I've been thinking recently about the differences between affine arithmetic and error Taylor series. In both, an expression is represented as 1) the answer, plus 2) a number of error terms. But in my experience, tools based on affine arithmetic are less precise than those based on error Taylor series. What gives? And how are the two analyses related?

In affine arithmetic, the true answer is modeled as the computed answer plus a series of errors, each of which are a symbolic epsilon times a real coefficient. In error Taylor series, the computed answer is modeled as the true answer plus a series of errors, each of which are a symbolic epsilon times an expression coefficient.

Besides the different perspectives on modeling the true or computed answer (which really just switches the sign of the error terms), the main difference so far looks like using real or symbolic coefficients. However, I think this difference is pretty superficial. The most prominent uses of error Taylor series use global nonlinear optimization to search for the highest-error points, but in principle error Taylor series are perfectly usable for a specific input value the way that affine arithmetic is typically used. And since error Taylor series are just computing a derivative, there's nothing stopping you from implementing them with automated differentiation, so that you don't need to carry around symbolic expressions.

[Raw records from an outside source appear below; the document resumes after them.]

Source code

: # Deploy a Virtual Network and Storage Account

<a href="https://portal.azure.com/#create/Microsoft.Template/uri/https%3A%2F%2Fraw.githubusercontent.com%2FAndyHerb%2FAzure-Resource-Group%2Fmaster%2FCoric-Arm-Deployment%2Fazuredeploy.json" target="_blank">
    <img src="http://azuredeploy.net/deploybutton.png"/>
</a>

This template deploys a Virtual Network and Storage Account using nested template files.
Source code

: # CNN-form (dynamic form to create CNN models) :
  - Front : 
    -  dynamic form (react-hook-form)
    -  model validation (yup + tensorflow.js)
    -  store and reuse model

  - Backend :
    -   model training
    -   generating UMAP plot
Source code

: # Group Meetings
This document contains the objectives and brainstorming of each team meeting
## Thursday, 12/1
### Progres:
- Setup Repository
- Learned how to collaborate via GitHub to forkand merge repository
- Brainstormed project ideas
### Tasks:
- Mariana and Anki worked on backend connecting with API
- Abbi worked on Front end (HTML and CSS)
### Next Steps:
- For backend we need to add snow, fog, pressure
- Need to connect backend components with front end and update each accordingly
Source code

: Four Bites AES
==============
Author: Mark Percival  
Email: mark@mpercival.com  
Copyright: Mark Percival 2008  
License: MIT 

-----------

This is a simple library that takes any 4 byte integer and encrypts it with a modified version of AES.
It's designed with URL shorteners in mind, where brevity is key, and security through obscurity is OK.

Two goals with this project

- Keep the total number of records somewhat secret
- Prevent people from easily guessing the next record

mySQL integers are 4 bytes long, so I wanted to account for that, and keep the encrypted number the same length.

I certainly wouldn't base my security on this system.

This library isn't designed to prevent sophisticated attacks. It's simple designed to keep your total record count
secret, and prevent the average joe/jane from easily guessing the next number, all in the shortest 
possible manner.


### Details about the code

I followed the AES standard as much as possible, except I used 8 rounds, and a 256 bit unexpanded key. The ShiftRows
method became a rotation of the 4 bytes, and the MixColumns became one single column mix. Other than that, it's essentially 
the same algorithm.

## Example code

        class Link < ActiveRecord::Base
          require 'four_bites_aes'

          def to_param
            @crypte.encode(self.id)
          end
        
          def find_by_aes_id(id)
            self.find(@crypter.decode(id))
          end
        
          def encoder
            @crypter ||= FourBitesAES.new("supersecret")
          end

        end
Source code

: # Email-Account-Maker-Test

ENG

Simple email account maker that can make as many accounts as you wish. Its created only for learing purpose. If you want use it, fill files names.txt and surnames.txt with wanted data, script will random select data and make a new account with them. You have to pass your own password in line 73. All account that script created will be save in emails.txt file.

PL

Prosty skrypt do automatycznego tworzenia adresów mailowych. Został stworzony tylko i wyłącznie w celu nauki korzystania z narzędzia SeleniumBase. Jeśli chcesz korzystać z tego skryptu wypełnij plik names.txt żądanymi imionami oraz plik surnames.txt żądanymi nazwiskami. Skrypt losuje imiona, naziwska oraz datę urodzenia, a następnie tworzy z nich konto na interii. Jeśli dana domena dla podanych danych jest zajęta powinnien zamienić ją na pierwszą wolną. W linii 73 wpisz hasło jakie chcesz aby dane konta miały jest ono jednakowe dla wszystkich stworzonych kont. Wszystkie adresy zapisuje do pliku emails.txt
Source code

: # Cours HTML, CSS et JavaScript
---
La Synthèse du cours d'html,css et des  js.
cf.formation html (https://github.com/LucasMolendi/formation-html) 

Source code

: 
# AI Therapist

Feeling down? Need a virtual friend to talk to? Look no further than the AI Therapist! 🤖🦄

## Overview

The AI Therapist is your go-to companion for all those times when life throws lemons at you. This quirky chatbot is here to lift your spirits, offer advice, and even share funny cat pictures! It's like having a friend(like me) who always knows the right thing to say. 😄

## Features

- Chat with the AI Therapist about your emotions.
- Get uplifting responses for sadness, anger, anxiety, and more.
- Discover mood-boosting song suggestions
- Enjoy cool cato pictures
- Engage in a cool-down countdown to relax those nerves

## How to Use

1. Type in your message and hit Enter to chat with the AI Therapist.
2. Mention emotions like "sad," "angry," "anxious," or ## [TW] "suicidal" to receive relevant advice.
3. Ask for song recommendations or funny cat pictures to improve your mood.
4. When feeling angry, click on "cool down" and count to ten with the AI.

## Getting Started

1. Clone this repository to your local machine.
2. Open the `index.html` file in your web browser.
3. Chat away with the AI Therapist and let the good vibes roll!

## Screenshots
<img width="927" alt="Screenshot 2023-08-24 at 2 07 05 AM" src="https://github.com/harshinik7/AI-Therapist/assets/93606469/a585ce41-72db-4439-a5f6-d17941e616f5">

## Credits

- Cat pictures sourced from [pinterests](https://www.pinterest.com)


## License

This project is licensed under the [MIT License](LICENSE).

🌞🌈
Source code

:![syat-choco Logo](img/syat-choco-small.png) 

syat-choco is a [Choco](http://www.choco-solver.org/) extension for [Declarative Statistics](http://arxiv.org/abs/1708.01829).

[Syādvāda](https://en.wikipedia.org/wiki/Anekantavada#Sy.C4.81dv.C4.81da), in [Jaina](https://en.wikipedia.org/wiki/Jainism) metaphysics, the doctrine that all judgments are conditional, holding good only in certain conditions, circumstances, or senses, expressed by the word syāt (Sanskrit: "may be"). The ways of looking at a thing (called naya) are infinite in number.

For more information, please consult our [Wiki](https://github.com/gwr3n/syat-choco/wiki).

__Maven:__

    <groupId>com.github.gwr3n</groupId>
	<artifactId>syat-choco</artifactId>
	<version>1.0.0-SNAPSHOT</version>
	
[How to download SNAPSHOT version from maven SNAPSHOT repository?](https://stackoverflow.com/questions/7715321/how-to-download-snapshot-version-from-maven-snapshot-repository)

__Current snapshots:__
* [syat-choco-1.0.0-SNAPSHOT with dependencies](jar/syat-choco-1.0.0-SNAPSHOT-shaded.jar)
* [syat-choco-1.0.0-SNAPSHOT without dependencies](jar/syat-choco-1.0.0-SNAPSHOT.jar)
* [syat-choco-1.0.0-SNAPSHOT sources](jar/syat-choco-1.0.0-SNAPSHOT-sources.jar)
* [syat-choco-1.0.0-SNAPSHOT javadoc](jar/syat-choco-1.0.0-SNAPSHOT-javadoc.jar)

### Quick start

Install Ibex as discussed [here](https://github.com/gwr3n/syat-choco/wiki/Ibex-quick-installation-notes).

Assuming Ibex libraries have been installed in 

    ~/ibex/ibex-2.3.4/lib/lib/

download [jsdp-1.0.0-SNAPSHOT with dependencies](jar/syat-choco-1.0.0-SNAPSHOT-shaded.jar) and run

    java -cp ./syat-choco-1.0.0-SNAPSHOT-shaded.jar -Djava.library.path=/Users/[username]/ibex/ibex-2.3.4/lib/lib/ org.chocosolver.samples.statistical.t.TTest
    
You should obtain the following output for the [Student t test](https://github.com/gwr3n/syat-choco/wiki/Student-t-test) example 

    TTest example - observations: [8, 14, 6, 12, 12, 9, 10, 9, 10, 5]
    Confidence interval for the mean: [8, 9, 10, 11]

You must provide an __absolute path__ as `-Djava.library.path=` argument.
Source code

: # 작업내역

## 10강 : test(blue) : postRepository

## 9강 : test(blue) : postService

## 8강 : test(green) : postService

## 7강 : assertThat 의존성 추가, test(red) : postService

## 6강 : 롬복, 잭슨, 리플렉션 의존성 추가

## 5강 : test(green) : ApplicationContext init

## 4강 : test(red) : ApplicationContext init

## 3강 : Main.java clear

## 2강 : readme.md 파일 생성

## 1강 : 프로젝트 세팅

In affine arithmetic, linear operations are easy but non-linear operations like multiplication or sin are complicated. For example, if you know that x = 1 ± .01₁, to compute sin(x) you need to make a series of steps. First, you approximate sin(x) with a linear function around the constant term in x; for sin(x) this is roughly .84 + .54 (x - 1). Applying this approximation gets us sin(x) = .84 ± .0054₁. But then, because our approximation wasn't quite correct, we also need to account for that error by considering the maximum value of sin(x) - (.84 + .54 (x - 1)) over the interval [.99, 1.01], which is about .00147. So we add that as another source of error, and our final answer is sin(x) = .84 ± .0054₁ ± .00147₂.

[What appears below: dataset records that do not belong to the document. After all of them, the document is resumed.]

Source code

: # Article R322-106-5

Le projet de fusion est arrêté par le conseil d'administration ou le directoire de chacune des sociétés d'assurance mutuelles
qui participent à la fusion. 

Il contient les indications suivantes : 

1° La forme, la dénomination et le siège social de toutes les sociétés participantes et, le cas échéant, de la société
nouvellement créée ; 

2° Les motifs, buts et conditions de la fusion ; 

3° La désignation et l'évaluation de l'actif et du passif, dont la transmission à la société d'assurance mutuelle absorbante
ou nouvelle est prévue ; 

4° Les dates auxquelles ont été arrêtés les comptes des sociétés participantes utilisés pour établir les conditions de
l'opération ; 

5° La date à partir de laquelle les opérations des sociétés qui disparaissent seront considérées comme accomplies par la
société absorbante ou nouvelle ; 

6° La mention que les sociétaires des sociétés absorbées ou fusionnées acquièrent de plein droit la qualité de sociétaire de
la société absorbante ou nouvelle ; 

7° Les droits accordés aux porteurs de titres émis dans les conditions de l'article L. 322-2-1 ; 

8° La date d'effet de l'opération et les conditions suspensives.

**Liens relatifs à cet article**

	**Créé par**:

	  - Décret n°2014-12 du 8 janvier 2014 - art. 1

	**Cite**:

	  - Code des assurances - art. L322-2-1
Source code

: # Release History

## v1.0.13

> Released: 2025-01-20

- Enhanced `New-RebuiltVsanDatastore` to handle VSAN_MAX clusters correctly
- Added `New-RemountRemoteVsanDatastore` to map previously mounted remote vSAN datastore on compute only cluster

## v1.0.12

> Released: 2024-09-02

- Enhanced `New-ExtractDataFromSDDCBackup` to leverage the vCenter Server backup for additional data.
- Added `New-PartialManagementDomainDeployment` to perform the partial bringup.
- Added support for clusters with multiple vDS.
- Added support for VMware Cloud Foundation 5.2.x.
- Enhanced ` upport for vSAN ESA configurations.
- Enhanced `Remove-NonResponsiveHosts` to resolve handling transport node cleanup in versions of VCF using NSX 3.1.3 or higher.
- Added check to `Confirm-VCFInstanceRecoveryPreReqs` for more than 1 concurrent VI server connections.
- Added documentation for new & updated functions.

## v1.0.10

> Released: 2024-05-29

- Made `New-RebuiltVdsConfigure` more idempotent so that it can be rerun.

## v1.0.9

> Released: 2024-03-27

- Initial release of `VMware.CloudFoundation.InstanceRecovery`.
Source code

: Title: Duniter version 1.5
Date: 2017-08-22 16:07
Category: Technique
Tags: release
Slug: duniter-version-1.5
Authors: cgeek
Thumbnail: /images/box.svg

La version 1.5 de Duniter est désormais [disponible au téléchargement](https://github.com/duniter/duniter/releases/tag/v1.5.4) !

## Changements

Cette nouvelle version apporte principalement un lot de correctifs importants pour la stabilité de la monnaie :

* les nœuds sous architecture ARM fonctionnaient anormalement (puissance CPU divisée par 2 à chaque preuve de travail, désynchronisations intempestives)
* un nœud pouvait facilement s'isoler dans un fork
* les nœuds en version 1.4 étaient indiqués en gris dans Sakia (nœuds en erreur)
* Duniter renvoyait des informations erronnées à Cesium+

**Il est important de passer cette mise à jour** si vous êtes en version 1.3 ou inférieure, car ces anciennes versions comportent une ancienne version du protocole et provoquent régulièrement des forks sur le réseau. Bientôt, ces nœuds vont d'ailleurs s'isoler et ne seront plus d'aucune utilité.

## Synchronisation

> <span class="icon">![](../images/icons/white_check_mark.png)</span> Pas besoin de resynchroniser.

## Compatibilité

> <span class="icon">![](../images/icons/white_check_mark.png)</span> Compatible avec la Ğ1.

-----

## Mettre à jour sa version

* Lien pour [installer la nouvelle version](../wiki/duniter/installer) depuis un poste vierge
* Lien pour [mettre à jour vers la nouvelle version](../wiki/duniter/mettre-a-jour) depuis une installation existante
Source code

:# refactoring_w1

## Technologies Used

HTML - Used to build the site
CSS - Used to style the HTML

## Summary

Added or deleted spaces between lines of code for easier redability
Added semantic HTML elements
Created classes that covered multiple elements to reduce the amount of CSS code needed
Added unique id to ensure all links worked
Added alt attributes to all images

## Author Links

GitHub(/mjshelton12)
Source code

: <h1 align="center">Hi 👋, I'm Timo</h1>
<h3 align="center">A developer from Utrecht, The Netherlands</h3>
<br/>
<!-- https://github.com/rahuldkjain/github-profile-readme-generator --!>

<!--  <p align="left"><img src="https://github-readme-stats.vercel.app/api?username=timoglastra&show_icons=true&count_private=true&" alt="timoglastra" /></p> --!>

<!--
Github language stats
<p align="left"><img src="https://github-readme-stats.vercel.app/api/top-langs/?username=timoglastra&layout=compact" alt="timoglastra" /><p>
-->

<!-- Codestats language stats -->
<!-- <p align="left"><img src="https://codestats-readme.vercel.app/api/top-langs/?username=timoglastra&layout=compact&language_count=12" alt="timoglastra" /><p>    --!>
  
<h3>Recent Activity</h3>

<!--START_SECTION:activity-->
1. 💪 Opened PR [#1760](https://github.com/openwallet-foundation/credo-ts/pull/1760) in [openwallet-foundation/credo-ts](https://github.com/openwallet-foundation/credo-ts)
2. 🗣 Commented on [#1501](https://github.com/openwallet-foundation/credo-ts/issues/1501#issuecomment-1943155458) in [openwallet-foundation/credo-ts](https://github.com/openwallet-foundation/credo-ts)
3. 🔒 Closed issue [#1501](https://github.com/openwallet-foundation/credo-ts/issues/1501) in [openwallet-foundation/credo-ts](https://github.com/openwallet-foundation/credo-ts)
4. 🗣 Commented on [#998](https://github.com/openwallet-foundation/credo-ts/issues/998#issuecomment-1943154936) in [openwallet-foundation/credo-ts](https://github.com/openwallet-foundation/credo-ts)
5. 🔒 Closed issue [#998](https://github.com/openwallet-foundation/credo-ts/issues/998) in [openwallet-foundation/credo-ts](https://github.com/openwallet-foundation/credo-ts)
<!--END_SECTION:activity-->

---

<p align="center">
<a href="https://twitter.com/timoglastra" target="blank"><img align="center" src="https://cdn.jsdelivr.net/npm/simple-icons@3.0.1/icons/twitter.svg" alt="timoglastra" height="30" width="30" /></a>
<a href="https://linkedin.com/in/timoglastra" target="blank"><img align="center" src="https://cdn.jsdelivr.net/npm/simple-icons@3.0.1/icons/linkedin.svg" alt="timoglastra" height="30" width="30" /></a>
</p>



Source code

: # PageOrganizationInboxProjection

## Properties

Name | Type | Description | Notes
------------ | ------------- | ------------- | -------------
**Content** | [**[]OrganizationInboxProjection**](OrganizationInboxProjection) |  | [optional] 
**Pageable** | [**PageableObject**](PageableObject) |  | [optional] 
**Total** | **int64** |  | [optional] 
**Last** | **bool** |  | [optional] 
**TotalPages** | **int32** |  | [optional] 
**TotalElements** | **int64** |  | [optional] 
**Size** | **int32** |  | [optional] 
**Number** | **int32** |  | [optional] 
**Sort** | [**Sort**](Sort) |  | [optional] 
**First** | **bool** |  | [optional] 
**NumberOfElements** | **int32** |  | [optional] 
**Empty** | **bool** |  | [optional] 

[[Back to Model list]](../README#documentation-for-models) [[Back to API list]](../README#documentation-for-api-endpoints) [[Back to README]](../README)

Something similar happens in error Taylor series. As before, the constant term is the computation on the central point, and the error term coefficients are computed via derivatives, which is another way of saying they are based on linear approximations. Plus, error Taylor series also account for second-order error, so there's something similar to that last "new error term" step.

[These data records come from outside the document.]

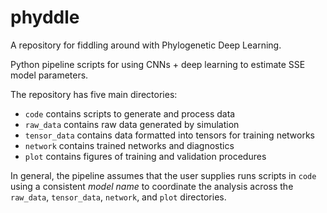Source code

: # phyddle

A repository for fiddling around with Phylogenetic Deep Learning.

Python pipeline scripts for using CNNs + deep learning to estimate SSE model parameters.

The repository has five main directories:
- `code` contains scripts to generate and process data
- `raw_data` contains raw data generated by simulation
- `tensor_data` contains data formatted into tensors for training networks
- `network` contains trained networks and diagnostics
- `plot` contains figures of training and validation procedures

In general, the pipeline assumes that the user supplies runs scripts in `code` using a consistent *model name* to coordinate the analysis across the `raw_data`, `tensor_data`, `network`, and `plot` directories.
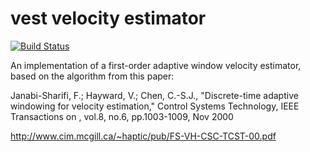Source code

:# vest velocity estimator
[![Build Status](https://travis-ci.org/jdeeny/vest.svg?branch=master)](https://travis-ci.org/jdeeny/vest)

An implementation of a first-order adaptive window velocity estimator, based on the algorithm from this paper:

Janabi-Sharifi, F.; Hayward, V.; Chen, C.-S.J., "Discrete-time adaptive windowing for velocity estimation," Control Systems Technology, IEEE Transactions on , vol.8, no.6, pp.1003-1009, Nov 2000

http://www.cim.mcgill.ca/~haptic/pub/FS-VH-CSC-TCST-00.pdf
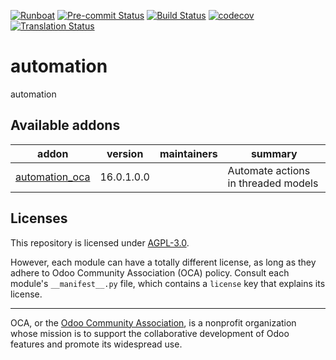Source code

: 
[![Runboat](https://img.shields.io/badge/runboat-Try%20me-875A7B.png)](https://runboat.odoo-community.org/builds?repo=OCA/automation&target_branch=16.0)
[![Pre-commit Status](https://github.com/OCA/automation/actions/workflows/pre-commit.yml/badge.svg?branch=16.0)](https://github.com/OCA/automation/actions/workflows/pre-commit.yml?query=branch%3A16.0)
[![Build Status](https://github.com/OCA/automation/actions/workflows/test.yml/badge.svg?branch=16.0)](https://github.com/OCA/automation/actions/workflows/test.yml?query=branch%3A16.0)
[![codecov](https://codecov.io/gh/OCA/automation/branch/16.0/graph/badge.svg)](https://codecov.io/gh/OCA/automation)
[![Translation Status](https://translation.odoo-community.org/widgets/automation-16-0/-/svg-badge.svg)](https://translation.odoo-community.org/engage/automation-16-0/?utm_source=widget)

<!-- /!\ do not modify above this line -->

# automation

automation

<!-- /!\ do not modify below this line -->

<!-- prettier-ignore-start -->

[//]: # (addons)

Available addons
----------------
addon | version | maintainers | summary
--- | --- | --- | ---
[automation_oca](automation_oca/) | 16.0.1.0.0 |  | Automate actions in threaded models

[//]: # (end addons)

<!-- prettier-ignore-end -->

## Licenses

This repository is licensed under [AGPL-3.0](LICENSE).

However, each module can have a totally different license, as long as they adhere to Odoo Community Association (OCA)
policy. Consult each module's `__manifest__.py` file, which contains a `license` key
that explains its license.

----
OCA, or the [Odoo Community Association](http://odoo-community.org/), is a nonprofit
organization whose mission is to support the collaborative development of Odoo features
and promote its widespread use.
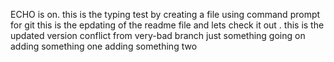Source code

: ECHO is on.
this is the typing test by creating a file using command prompt 
for git
this is the epdating of the readme file and lets check it out .
this is the updated version
conflict from very-bad branch
just something going on
adding something one
adding something two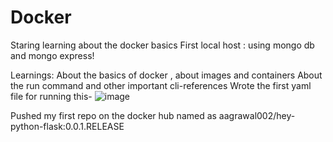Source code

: # Docker
Staring learning about the docker basics
First local host : using mongo db and mongo express!

Learnings:
About the basics of docker , about images and containers
About the run command and other important cli-references
Wrote the first yaml file for running this-
![image](https://github.com/user-attachments/assets/31063972-e6a9-4bff-9afa-0c1c1fab8a60)

Pushed my first repo on the docker hub named as aagrawal002/hey-python-flask:0.0.1.RELEASE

Now, one difference between error Taylor series and affine arithmetic is precisely in this handling of the second-order error. In short, an error Taylor series models the second-order error via the second derivative, which can over-approximate compared to exactly computing the maximum as affine arithmetic does. On the other hand, error Taylor series compute the second-order error at the end of the computation, which allows some cancellation of errors in opposite directions, while affine arithmetic does it per-operation, which is more pessimistic. So there are differences in both directions, but I don't think they're super important, because generally speaking second-order error is just not very important, so much so that many applications of error Taylor series and affine arithmetic just ignore it.

So if error Taylor series and affine arithmetic are so similar, why do they get different results? I think the key question is about how you generalize either technique to multiple inputs. Typically each input to a computation will have a range of possible values. Affine arithmetic tools typically model this as an interval and propogate it through the computation via interval arithmetic. On the other hand, error Taylor series treat this symbolically and eventually use a stronger technique like global non-linear optimization. I suspect that this is the major difference: global non-linear optimization is just a much more powerful technique. In many cases, affine arithmetic tools use interval subdivision (breaking the input interval into many subintervals, and computing the worst error across them). If this subdivision were done via a branch-and-bound search, I expect they would basically get the same results global optimization tools like Gelpia.